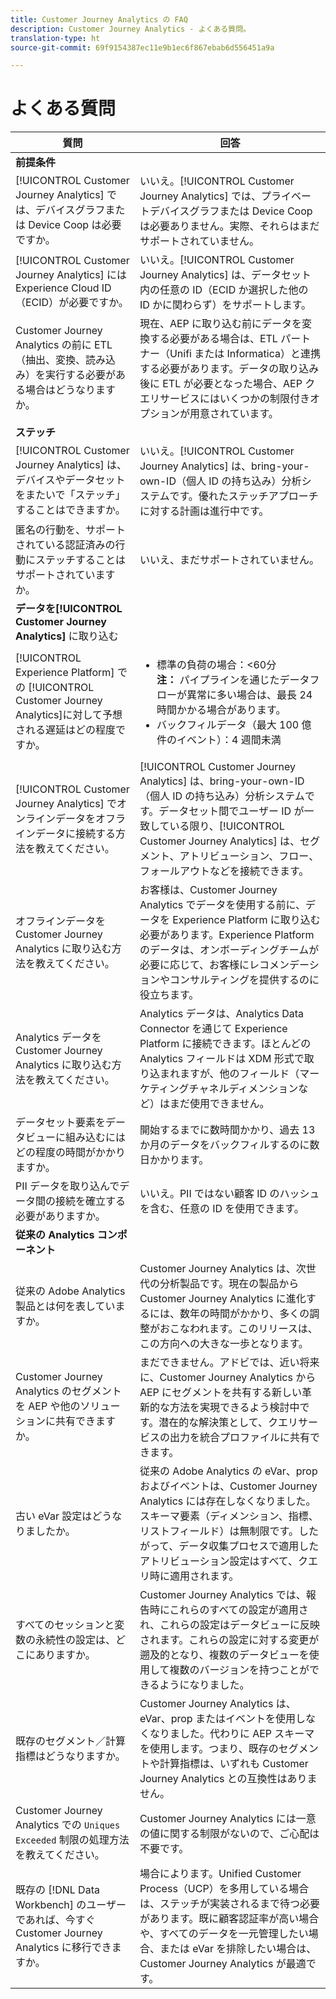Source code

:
 ```yaml
---
title: Customer Journey Analytics の FAQ
description: Customer Journey Analytics - よくある質問。
translation-type: ht
source-git-commit: 69f9154387ec11e9b1ec6f867ebab6d556451a9a

---
```



# よくある質問

| 質問 | 回答 |
|---|---|
| **前提条件** |  |
| [!UICONTROL Customer Journey Analytics] では、デバイスグラフまたは Device Coop は必要ですか。 | いいえ。[!UICONTROL Customer Journey Analytics] では、プライベートデバイスグラフまたは Device Coop は必要ありません。実際、それらはまだサポートされていません。 |
| [!UICONTROL Customer Journey Analytics] には Experience Cloud ID（ECID）が必要ですか。 | いいえ。[!UICONTROL Customer Journey Analytics] は、データセット内の任意の ID（ECID か選択した他の ID かに関わらず）をサポートします。 |
| Customer Journey Analytics の前に ETL（抽出、変換、読み込み）を実行する必要がある場合はどうなりますか。 | 現在、AEP に取り込む前にデータを変換する必要がある場合は、ETL パートナー（Unifi または Informatica）と連携する必要があります。データの取り込み後に ETL が必要となった場合、AEP クエリサービスにはいくつかの制限付きオプションが用意されています。 |
| **ステッチ** |  |
| [!UICONTROL Customer Journey Analytics] は、デバイスやデータセットをまたいで「ステッチ」することはできますか。 | いいえ。[!UICONTROL Customer Journey Analytics] は、bring-your-own-ID（個人 ID の持ち込み）分析システムです。優れたステッチアプローチに対する計画は進行中です。 |
| 匿名の行動を、サポートされている認証済みの行動にステッチすることはサポートされていますか。 | いいえ、まだサポートされていません。 |
| **データを[!UICONTROL Customer Journey Analytics]** に取り込む |  |
| [!UICONTROL Experience Platform] での [!UICONTROL Customer Journey Analytics]に対して予想される遅延はどの程度ですか。 | <ul><li>標準の負荷の場合：&lt;60分 <br>**注：** パイプラインを通じたデータフローが異常に多い場合は、最長 24 時間かかる場合があります。</li><li>バックフィルデータ（最大 100 億件のイベント）：4 週間未満</li></ul> |
| [!UICONTROL Customer Journey Analytics] でオンラインデータをオフラインデータに接続する方法を教えてください。 | [!UICONTROL Customer Journey Analytics] は、bring-your-own-ID（個人 ID の持ち込み）分析システムです。データセット間でユーザー ID が一致している限り、[!UICONTROL Customer Journey Analytics] は、セグメント、アトリビューション、フロー、フォールアウトなどを接続できます。 |
| オフラインデータを Customer Journey Analytics に取り込む方法を教えてください。 | お客様は、Customer Journey Analytics でデータを使用する前に、データを Experience Platform に取り込む必要があります。Experience Platform のデータは、オンボーディングチームが必要に応じて、お客様にレコメンデーションやコンサルティングを提供するのに役立ちます。 |
| Analytics データを Customer Journey Analytics に取り込む方法を教えてください。 | Analytics データは、Analytics Data Connector を通じて Experience Platform に接続できます。ほとんどの Analytics フィールドは XDM 形式で取り込まれますが、他のフィールド（マーケティングチャネルディメンションなど）はまだ使用できません。 |
| データセット要素をデータビューに組み込むにはどの程度の時間がかかりますか。 | 開始するまでに数時間かかり、過去 13 か月のデータをバックフィルするのに数日かかります。 |
| PII データを取り込んでデータ間の接続を確立する必要がありますか。 | いいえ。PII ではない顧客 ID のハッシュを含む、任意の ID を使用できます。 |
| **従来の Analytics コンポーネント** |  |
| 従来の Adobe Analytics 製品とは何を表していますか。 | Customer Journey Analytics は、次世代の分析製品です。現在の製品から Customer Journey Analytics に進化するには、数年の時間がかかり、多くの調整がおこなわれます。このリリースは、この方向への大きな一歩となります。 |
| Customer Journey Analytics のセグメントを AEP や他のソリューションに共有できますか。 | まだできません。アドビでは、近い将来に、Customer Journey Analytics から AEP にセグメントを共有する新しい革新的な方法を実現できるよう検討中です。潜在的な解決策として、クエリサービスの出力を統合プロファイルに共有できます。 |
| 古い eVar 設定はどうなりましたか。 | 従来の Adobe Analytics の eVar、prop およびイベントは、Customer Journey Analytics には存在しなくなりました。スキーマ要素（ディメンション、指標、リストフィールド）は無制限です。したがって、データ収集プロセスで適用したアトリビューション設定はすべて、クエリ時に適用されます。 |
| すべてのセッションと変数の永続性の設定は、どこにありますか。 | Customer Journey Analytics では、報告時にこれらのすべての設定が適用され、これらの設定はデータビューに反映されます。これらの設定に対する変更が遡及的となり、複数のデータビューを使用して複数のバージョンを持つことができるようになりました。 |
| 既存のセグメント／計算指標はどうなりますか。 | Customer Journey Analytics は、eVar、prop またはイベントを使用しなくなりました。代わりに AEP スキーマを使用します。つまり、既存のセグメントや計算指標は、いずれも Customer Journey Analytics との互換性はありません。 |
| Customer Journey Analytics での `Uniques Exceeded` 制限の処理方法を教えてください。 | Customer Journey Analytics には一意の値に関する制限がないので、ご心配は不要です。 |
| 既存の [!DNL Data Workbench] のユーザーであれば、今すぐ Customer Journey Analytics に移行できますか。 | 場合によります。Unified Customer Process（UCP）を多用している場合は、ステッチが実装されるまで待つ必要があります。既に顧客認証率が高い場合や、すべてのデータを一元管理したい場合、または eVar を排除したい場合は、Customer Journey Analytics が最適です。 |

Work request: Only one stretch of the entries above is wanted: the lines from the one containing "ID の持ち込み）分析システムです。優れたステッチアプローチに対する計画は進行中です。 |" through the one containing "すべてのセッションと変数の永続性の設定は、どこにありますか。 | Customer". Please reproduce it exactly.

Answer space:
| [!UICONTROL Customer Journey Analytics] は、デバイスやデータセットをまたいで「ステッチ」することはできますか。 | いいえ。[!UICONTROL Customer Journey Analytics] は、bring-your-own-ID（個人 ID の持ち込み）分析システムです。優れたステッチアプローチに対する計画は進行中です。 |
| 匿名の行動を、サポートされている認証済みの行動にステッチすることはサポートされていますか。 | いいえ、まだサポートされていません。 |
| **データを[!UICONTROL Customer Journey Analytics]** に取り込む |  |
| [!UICONTROL Experience Platform] での [!UICONTROL Customer Journey Analytics]に対して予想される遅延はどの程度ですか。 | <ul><li>標準の負荷の場合：&lt;60分 <br>**注：** パイプラインを通じたデータフローが異常に多い場合は、最長 24 時間かかる場合があります。</li><li>バックフィルデータ（最大 100 億件のイベント）：4 週間未満</li></ul> |
| [!UICONTROL Customer Journey Analytics] でオンラインデータをオフラインデータに接続する方法を教えてください。 | [!UICONTROL Customer Journey Analytics] は、bring-your-own-ID（個人 ID の持ち込み）分析システムです。データセット間でユーザー ID が一致している限り、[!UICONTROL Customer Journey Analytics] は、セグメント、アトリビューション、フロー、フォールアウトなどを接続できます。 |
| オフラインデータを Customer Journey Analytics に取り込む方法を教えてください。 | お客様は、Customer Journey Analytics でデータを使用する前に、データを Experience Platform に取り込む必要があります。Experience Platform のデータは、オンボーディングチームが必要に応じて、お客様にレコメンデーションやコンサルティングを提供するのに役立ちます。 |
| Analytics データを Customer Journey Analytics に取り込む方法を教えてください。 | Analytics データは、Analytics Data Connector を通じて Experience Platform に接続できます。ほとんどの Analytics フィールドは XDM 形式で取り込まれますが、他のフィールド（マーケティングチャネルディメンションなど）はまだ使用できません。 |
| データセット要素をデータビューに組み込むにはどの程度の時間がかかりますか。 | 開始するまでに数時間かかり、過去 13 か月のデータをバックフィルするのに数日かかります。 |
| PII データを取り込んでデータ間の接続を確立する必要がありますか。 | いいえ。PII ではない顧客 ID のハッシュを含む、任意の ID を使用できます。 |
| **従来の Analytics コンポーネント** |  |
| 従来の Adobe Analytics 製品とは何を表していますか。 | Customer Journey Analytics は、次世代の分析製品です。現在の製品から Customer Journey Analytics に進化するには、数年の時間がかかり、多くの調整がおこなわれます。このリリースは、この方向への大きな一歩となります。 |
| Customer Journey Analytics のセグメントを AEP や他のソリューションに共有できますか。 | まだできません。アドビでは、近い将来に、Customer Journey Analytics から AEP にセグメントを共有する新しい革新的な方法を実現できるよう検討中です。潜在的な解決策として、クエリサービスの出力を統合プロファイルに共有できます。 |
| 古い eVar 設定はどうなりましたか。 | 従来の Adobe Analytics の eVar、prop およびイベントは、Customer Journey Analytics には存在しなくなりました。スキーマ要素（ディメンション、指標、リストフィールド）は無制限です。したがって、データ収集プロセスで適用したアトリビューション設定はすべて、クエリ時に適用されます。 |
| すべてのセッションと変数の永続性の設定は、どこにありますか。 | Customer Journey Analytics では、報告時にこれらのすべての設定が適用され、これらの設定はデータビューに反映されます。これらの設定に対する変更が遡及的となり、複数のデータビューを使用して複数のバージョンを持つことができるようになりました。 |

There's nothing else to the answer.